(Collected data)
__________________________________________________

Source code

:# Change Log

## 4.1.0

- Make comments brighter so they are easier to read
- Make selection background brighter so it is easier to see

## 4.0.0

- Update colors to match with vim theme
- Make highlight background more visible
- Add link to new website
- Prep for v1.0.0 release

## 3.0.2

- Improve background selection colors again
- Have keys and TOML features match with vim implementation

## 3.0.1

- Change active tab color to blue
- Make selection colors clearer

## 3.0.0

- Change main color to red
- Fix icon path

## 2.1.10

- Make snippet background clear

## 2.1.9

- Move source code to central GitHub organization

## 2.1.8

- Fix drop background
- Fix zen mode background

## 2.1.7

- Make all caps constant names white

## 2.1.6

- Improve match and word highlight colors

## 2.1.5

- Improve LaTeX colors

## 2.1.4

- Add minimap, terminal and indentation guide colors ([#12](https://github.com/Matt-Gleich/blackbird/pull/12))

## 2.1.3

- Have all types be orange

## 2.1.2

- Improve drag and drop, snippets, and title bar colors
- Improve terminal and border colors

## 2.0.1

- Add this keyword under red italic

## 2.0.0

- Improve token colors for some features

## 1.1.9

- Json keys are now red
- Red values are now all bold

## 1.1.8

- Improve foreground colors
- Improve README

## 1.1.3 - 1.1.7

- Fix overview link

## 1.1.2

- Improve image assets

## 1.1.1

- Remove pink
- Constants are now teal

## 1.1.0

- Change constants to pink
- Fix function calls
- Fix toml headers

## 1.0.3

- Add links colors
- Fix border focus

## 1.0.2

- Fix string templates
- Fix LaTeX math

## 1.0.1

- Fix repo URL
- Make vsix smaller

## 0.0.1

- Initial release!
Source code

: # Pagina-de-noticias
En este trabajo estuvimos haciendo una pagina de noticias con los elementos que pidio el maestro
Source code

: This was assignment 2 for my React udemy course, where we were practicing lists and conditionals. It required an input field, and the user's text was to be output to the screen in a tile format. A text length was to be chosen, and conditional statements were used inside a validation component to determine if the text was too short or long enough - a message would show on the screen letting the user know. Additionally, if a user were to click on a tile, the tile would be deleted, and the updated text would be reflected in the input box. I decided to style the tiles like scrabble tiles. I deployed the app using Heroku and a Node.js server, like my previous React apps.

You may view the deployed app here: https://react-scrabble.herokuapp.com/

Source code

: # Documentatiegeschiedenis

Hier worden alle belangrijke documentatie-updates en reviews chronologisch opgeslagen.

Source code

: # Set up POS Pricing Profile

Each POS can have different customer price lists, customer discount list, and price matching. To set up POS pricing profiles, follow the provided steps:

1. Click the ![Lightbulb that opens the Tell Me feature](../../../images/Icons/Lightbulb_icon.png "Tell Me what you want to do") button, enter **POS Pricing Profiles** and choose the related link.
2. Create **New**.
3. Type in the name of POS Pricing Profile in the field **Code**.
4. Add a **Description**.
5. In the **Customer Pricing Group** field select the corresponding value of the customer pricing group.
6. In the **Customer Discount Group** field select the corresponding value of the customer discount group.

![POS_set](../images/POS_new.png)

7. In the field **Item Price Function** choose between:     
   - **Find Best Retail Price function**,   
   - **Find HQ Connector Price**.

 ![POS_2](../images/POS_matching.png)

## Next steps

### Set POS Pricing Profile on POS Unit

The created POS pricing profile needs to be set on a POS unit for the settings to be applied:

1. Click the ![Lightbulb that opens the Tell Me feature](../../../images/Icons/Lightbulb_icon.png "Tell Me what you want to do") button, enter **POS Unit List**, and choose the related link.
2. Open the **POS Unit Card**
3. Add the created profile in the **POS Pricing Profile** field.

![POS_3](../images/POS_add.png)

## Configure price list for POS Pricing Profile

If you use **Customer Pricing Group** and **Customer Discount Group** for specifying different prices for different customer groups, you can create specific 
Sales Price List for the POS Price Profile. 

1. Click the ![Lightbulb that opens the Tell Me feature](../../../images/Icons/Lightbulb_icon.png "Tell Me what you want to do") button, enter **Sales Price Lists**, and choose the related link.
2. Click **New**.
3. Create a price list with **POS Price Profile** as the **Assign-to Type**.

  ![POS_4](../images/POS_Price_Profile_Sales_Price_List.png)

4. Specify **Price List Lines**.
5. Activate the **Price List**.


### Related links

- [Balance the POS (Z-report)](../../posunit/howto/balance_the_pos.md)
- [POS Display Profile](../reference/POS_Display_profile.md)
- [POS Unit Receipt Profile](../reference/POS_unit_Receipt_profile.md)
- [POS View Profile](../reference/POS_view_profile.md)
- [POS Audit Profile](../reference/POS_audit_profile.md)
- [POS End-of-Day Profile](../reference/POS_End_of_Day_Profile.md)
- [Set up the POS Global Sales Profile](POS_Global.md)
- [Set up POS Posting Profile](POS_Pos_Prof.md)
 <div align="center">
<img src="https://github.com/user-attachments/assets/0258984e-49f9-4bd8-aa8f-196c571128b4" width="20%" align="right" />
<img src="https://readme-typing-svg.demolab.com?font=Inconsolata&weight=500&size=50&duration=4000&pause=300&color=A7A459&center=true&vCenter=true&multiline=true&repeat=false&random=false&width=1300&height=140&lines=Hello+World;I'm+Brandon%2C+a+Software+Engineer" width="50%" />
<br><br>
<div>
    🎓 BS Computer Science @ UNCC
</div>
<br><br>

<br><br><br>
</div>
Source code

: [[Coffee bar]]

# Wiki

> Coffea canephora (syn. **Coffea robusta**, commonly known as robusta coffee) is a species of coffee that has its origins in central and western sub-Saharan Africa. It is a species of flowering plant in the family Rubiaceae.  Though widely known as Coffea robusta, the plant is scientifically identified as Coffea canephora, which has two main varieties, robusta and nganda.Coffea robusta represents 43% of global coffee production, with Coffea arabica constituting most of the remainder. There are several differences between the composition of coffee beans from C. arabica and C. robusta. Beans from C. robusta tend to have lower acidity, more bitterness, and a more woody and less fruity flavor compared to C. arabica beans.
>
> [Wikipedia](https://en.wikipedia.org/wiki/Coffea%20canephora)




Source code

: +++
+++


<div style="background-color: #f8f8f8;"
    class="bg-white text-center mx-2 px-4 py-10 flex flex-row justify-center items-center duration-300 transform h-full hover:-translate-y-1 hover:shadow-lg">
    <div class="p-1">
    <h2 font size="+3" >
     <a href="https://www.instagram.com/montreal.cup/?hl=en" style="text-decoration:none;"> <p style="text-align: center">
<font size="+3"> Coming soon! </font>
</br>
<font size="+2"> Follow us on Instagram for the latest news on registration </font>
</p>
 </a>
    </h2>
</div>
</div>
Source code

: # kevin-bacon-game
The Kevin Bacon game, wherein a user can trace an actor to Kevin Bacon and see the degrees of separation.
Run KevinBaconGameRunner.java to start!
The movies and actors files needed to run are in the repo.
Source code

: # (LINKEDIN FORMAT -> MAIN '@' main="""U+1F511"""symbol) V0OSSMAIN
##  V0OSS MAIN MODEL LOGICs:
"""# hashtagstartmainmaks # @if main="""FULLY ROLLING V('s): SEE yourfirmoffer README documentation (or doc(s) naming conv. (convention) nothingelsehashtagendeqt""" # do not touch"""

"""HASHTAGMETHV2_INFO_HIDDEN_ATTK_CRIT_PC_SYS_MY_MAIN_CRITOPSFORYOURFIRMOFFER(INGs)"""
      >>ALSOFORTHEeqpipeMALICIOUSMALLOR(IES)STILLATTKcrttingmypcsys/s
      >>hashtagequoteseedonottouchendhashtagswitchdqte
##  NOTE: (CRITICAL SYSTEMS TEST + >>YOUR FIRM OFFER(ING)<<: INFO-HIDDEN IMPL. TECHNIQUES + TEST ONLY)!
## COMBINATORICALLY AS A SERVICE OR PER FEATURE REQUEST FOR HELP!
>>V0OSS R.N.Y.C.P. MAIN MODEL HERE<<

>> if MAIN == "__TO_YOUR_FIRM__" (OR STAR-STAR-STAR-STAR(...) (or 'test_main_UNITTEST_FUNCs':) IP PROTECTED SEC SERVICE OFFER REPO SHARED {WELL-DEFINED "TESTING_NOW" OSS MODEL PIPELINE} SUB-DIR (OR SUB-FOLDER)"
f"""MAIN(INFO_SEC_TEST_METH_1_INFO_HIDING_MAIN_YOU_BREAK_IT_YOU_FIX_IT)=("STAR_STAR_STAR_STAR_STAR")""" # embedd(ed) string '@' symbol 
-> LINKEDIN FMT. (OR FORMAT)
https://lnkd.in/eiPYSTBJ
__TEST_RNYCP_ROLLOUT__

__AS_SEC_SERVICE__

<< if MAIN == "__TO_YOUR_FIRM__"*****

__________________________________________________

● What you need to do
Look above for the line with "- Have keys" and the line with "- Remove pink"; transcribe both and all lines in between, exactly, and nothing else.

● Response to this exercise
- Have keys and TOML features match with vim implementation

## 3.0.1

- Change active tab color to blue
- Make selection colors clearer

## 3.0.0

- Change main color to red
- Fix icon path

## 2.1.10

- Make snippet background clear

## 2.1.9

- Move source code to central GitHub organization

## 2.1.8

- Fix drop background
- Fix zen mode background

## 2.1.7

- Make all caps constant names white

## 2.1.6

- Improve match and word highlight colors

## 2.1.5

- Improve LaTeX colors

## 2.1.4

- Add minimap, terminal and indentation guide colors ([#12](https://github.com/Matt-Gleich/blackbird/pull/12))

## 2.1.3

- Have all types be orange

## 2.1.2

- Improve drag and drop, snippets, and title bar colors
- Improve terminal and border colors

## 2.0.1

- Add this keyword under red italic

## 2.0.0

- Improve token colors for some features

## 1.1.9

- Json keys are now red
- Red values are now all bold

## 1.1.8

- Improve foreground colors
- Improve README

## 1.1.3 - 1.1.7

- Fix overview link

## 1.1.2

- Improve image assets

## 1.1.1

- Remove pink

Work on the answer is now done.